Source texts of formatted documents
☆ ☆ ☆ ☆ ☆
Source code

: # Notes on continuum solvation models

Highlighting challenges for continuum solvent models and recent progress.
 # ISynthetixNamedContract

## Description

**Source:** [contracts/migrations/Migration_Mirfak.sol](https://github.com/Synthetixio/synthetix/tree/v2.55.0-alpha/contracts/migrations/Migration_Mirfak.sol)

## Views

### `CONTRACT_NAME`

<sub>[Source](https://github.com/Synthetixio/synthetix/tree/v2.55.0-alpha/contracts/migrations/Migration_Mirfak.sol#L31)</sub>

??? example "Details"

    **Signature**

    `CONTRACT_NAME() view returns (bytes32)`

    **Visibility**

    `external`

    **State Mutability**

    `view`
☆ ☆ ☆ ☆ ☆
YOUR ASSIGNMENT:
Determine how many lines in the records above hold the word "continuum", and answer with that number only.

WORKED SOLUTION:
2